Leo Solich, Abteilungsleiter des FC Gerolsbach
(Bildrecht: www.fc-gerolsbach.de)

SchwabenSoccer:  Herr Solich, der FC Gerolsbach ist derzeit eindrucksvoller Tabellenführer der Kreisklasse Aichach, 5 Punkte vor dem Tabellenzweiten FC Griesbeckerzell. Das entspricht doch ihren Erwartungen und denen der sportlichen Konkurrenz?

Leo Solich: Ja, auf alle Fälle. Das war von Anfang an unser Ziel vorne mitzuspielen. Wir haben immer an unsere Mannschaft geglaubt, und das ist genau das, was wir wollten.

SchwabenSoccer: Was sind die Gründe für die Dominanz des FC Gerolsbach in der Liga?

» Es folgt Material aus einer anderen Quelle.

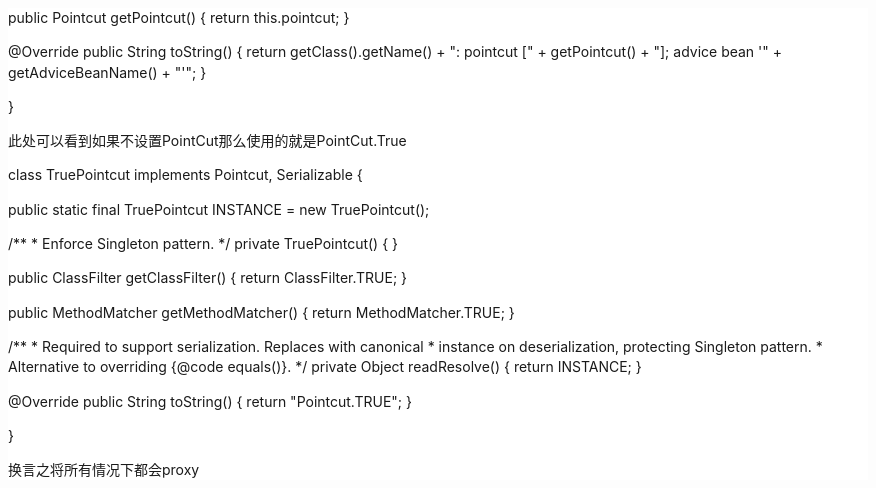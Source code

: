    public Pointcut getPointcut() {
      return this.pointcut;
   }


   @Override
   public String toString() {
      return getClass().getName() + ": pointcut [" + getPointcut() + "]; advice bean '" + getAdviceBeanName() + "'";
   }

}



此处可以看到如果不设置PointCut那么使用的就是PointCut.True

class TruePointcut implements Pointcut, Serializable {

   public static final TruePointcut INSTANCE = new TruePointcut();

   /**
    * Enforce Singleton pattern.
    */
   private TruePointcut() {
   }

   public ClassFilter getClassFilter() {
      return ClassFilter.TRUE;
   }

   public MethodMatcher getMethodMatcher() {
      return MethodMatcher.TRUE;
   }

   /**
    * Required to support serialization. Replaces with canonical
    * instance on deserialization, protecting Singleton pattern.
    * Alternative to overriding {@code equals()}.
    */
   private Object readResolve() {
      return INSTANCE;
   }

   @Override
   public String toString() {
      return "Pointcut.TRUE";
   }

}

换言之将所有情况下都会proxy












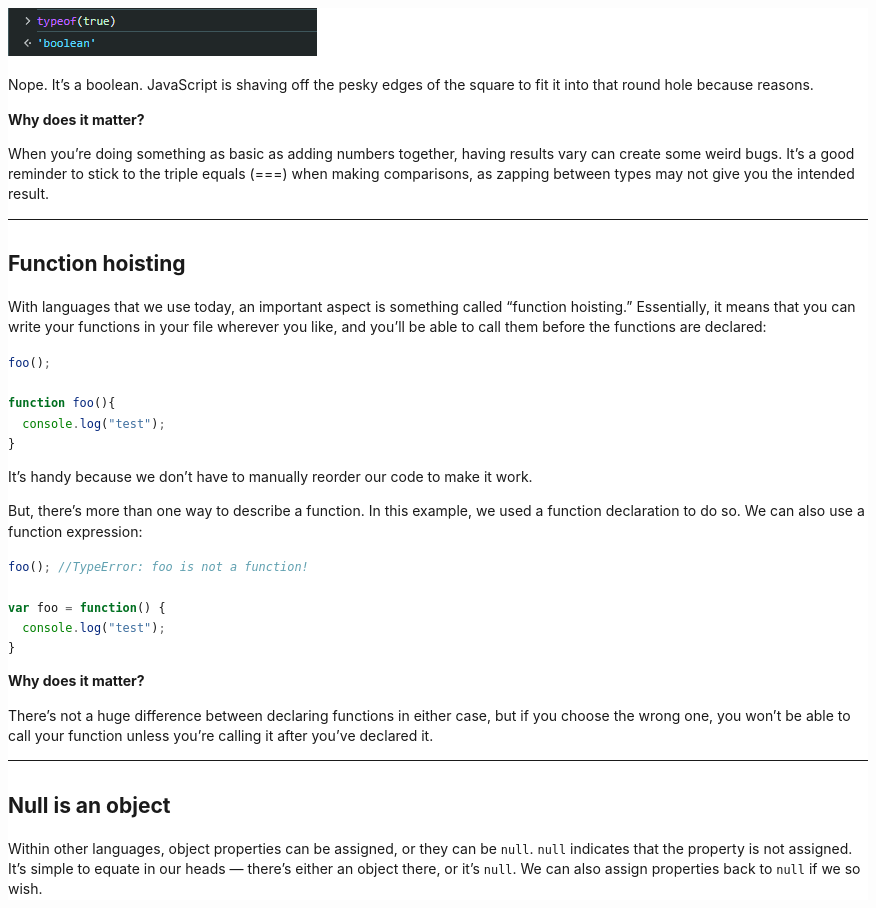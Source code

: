 ![Screenshot showing JavaScript typeof operation on true, which returns 'boolean'.](/assets/image/blog.logrocket.com/six-things-you-may-not-know-about-javascript/javascript-typeof-boolean.png)

Nope. It’s a boolean. JavaScript is shaving off the pesky edges of the square to fit it into that round hole because reasons.

**Why does it matter?**

When you’re doing something as basic as adding numbers together, having results vary can create some weird bugs. It’s a good reminder to stick to the triple equals (===) when making comparisons, as zapping between types may not give you the intended result.

---

## Function hoisting

With languages that we use today, an important aspect is something called “function hoisting.” Essentially, it means that you can write your functions in your file wherever you like, and you’ll be able to call them before the functions are declared:

```js
foo();

function foo(){
  console.log("test");
}
```

It’s handy because we don’t have to manually reorder our code to make it work.

But, there’s more than one way to describe a function. In this example, we used a function declaration to do so. We can also use a function expression:

```js
foo(); //TypeError: foo is not a function!

var foo = function() {
  console.log("test");
}
```

**Why does it matter?**

There’s not a huge difference between declaring functions in either case, but if you choose the wrong one, you won’t be able to call your function unless you’re calling it after you’ve declared it.

---

## Null is an object

Within other languages, object properties can be assigned, or they can be `null`. `null` indicates that the property is not assigned. It’s simple to equate in our heads — there’s either an object there, or it’s `null`. We can also assign properties back to `null` if we so wish.
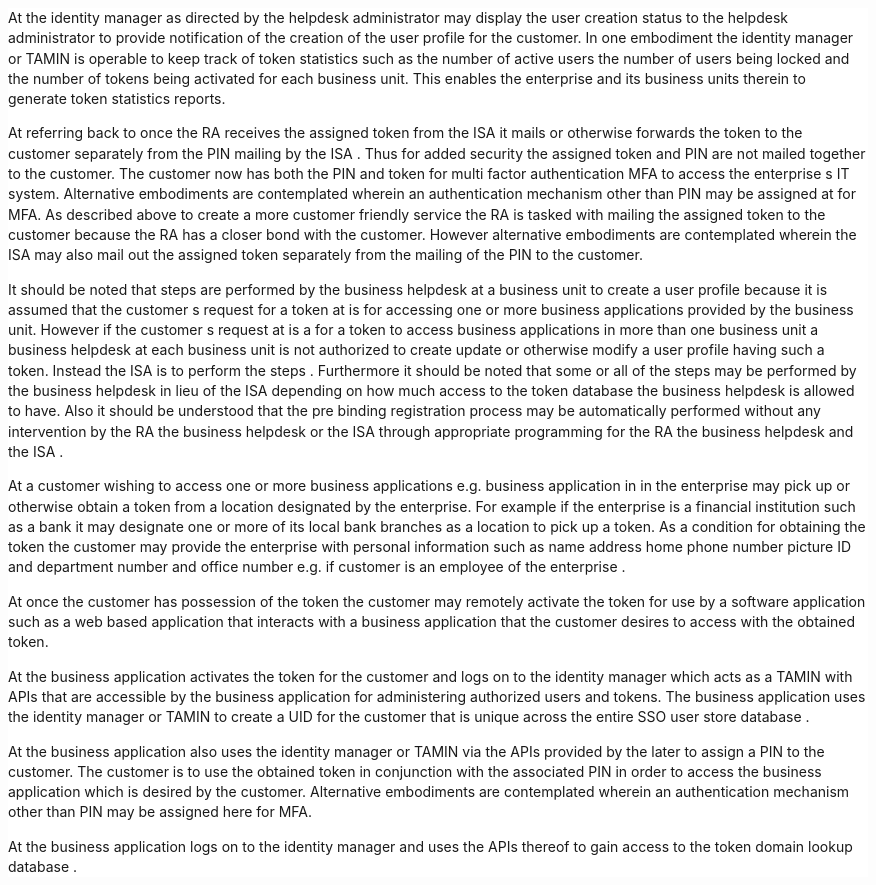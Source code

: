 At the identity manager as directed by the helpdesk administrator may display the user creation status to the helpdesk administrator to provide notification of the creation of the user profile for the customer. In one embodiment the identity manager or TAMIN is operable to keep track of token statistics such as the number of active users the number of users being locked and the number of tokens being activated for each business unit. This enables the enterprise and its business units therein to generate token statistics reports.

At referring back to once the RA receives the assigned token from the ISA it mails or otherwise forwards the token to the customer separately from the PIN mailing by the ISA . Thus for added security the assigned token and PIN are not mailed together to the customer. The customer now has both the PIN and token for multi factor authentication MFA to access the enterprise s IT system. Alternative embodiments are contemplated wherein an authentication mechanism other than PIN may be assigned at for MFA. As described above to create a more customer friendly service the RA is tasked with mailing the assigned token to the customer because the RA has a closer bond with the customer. However alternative embodiments are contemplated wherein the ISA may also mail out the assigned token separately from the mailing of the PIN to the customer.

It should be noted that steps are performed by the business helpdesk at a business unit to create a user profile because it is assumed that the customer s request for a token at is for accessing one or more business applications provided by the business unit. However if the customer s request at is a for a token to access business applications in more than one business unit a business helpdesk at each business unit is not authorized to create update or otherwise modify a user profile having such a token. Instead the ISA is to perform the steps . Furthermore it should be noted that some or all of the steps may be performed by the business helpdesk in lieu of the ISA depending on how much access to the token database the business helpdesk is allowed to have. Also it should be understood that the pre binding registration process may be automatically performed without any intervention by the RA the business helpdesk or the ISA through appropriate programming for the RA the business helpdesk and the ISA .

At a customer wishing to access one or more business applications e.g. business application in in the enterprise may pick up or otherwise obtain a token from a location designated by the enterprise. For example if the enterprise is a financial institution such as a bank it may designate one or more of its local bank branches as a location to pick up a token. As a condition for obtaining the token the customer may provide the enterprise with personal information such as name address home phone number picture ID and department number and office number e.g. if customer is an employee of the enterprise .

At once the customer has possession of the token the customer may remotely activate the token for use by a software application such as a web based application that interacts with a business application that the customer desires to access with the obtained token.

At the business application activates the token for the customer and logs on to the identity manager which acts as a TAMIN with APIs that are accessible by the business application for administering authorized users and tokens. The business application uses the identity manager or TAMIN to create a UID for the customer that is unique across the entire SSO user store database .

At the business application also uses the identity manager or TAMIN via the APIs provided by the later to assign a PIN to the customer. The customer is to use the obtained token in conjunction with the associated PIN in order to access the business application which is desired by the customer. Alternative embodiments are contemplated wherein an authentication mechanism other than PIN may be assigned here for MFA.

At the business application logs on to the identity manager and uses the APIs thereof to gain access to the token domain lookup database .
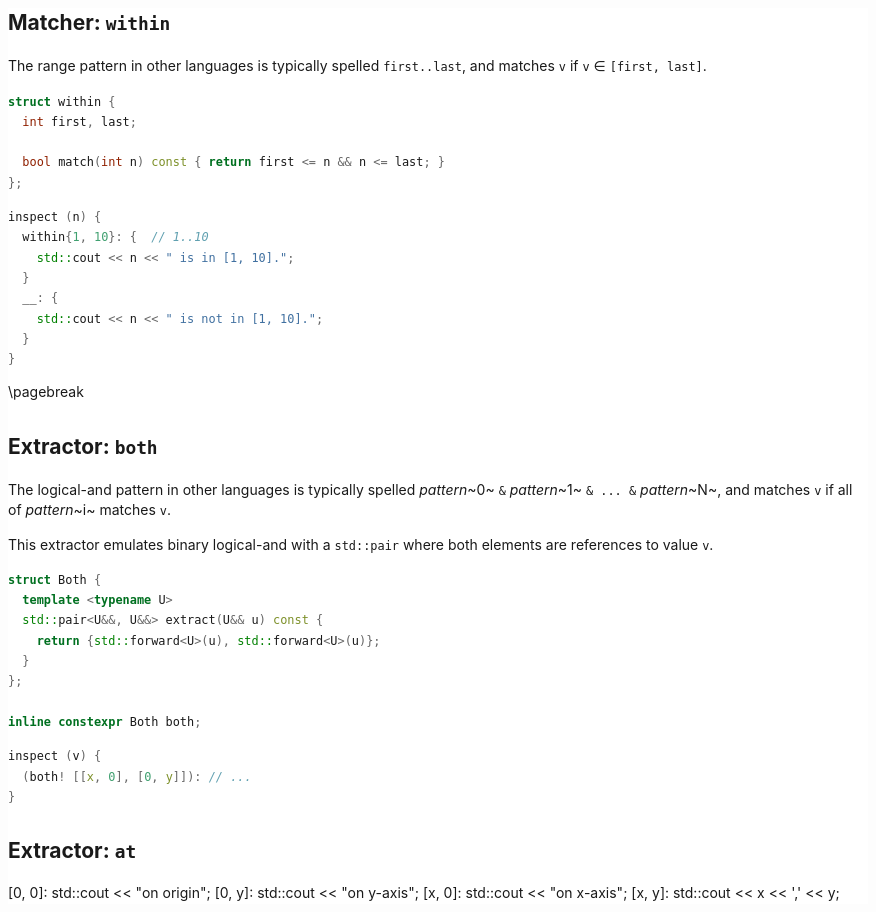 ## Matcher: `within`

The range pattern in other languages is typically spelled `first..last`,
and matches `v` if `v` $\in$ `[first, last]`.

```cpp
struct within {
  int first, last;

  bool match(int n) const { return first <= n && n <= last; }
};
```

```cpp
inspect (n) {
  within{1, 10}: {  // 1..10
    std::cout << n << " is in [1, 10].";
  }
  __: {
    std::cout << n << " is not in [1, 10].";
  }
}
```

\pagebreak

## Extractor: `both`

The logical-and pattern in other languages is typically spelled
_pattern_~0~ `&` _pattern_~1~ `& ... &` _pattern_~N~, and matches `v`
if all of _pattern_~i~ matches `v`.

This extractor emulates binary logical-and with a `std::pair` where
both elements are references to value `v`.

```cpp
struct Both {
  template <typename U>
  std::pair<U&&, U&&> extract(U&& u) const {
    return {std::forward<U>(u), std::forward<U>(u)};
  }
};

inline constexpr Both both;
```

```cpp
inspect (v) {
  (both! [[x, 0], [0, y]]): // ...
}
```

## Extractor: `at`


  [0, 0]: std::cout << "on origin";
  [0, y]: std::cout << "on y-axis";
  [x, 0]: std::cout << "on x-axis";
  [x, y]: std::cout << x << ',' << y;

Leo Solich: Meiner Meinung nach ist der Grund eine gewachsene Mannschaft aus der Jugendarbeit heraus. Wir  haben keine Legionäre und bezahlten Spieler in Gerolsbach. Alle Spieler kommen aus der eigenen Jugend und das ist der Grundstock für den momentanen Erfolg.

SchwabenSoccer: Man kann also sagen, dass die Jugendarbeit das Geheimnis des Erfolges ist?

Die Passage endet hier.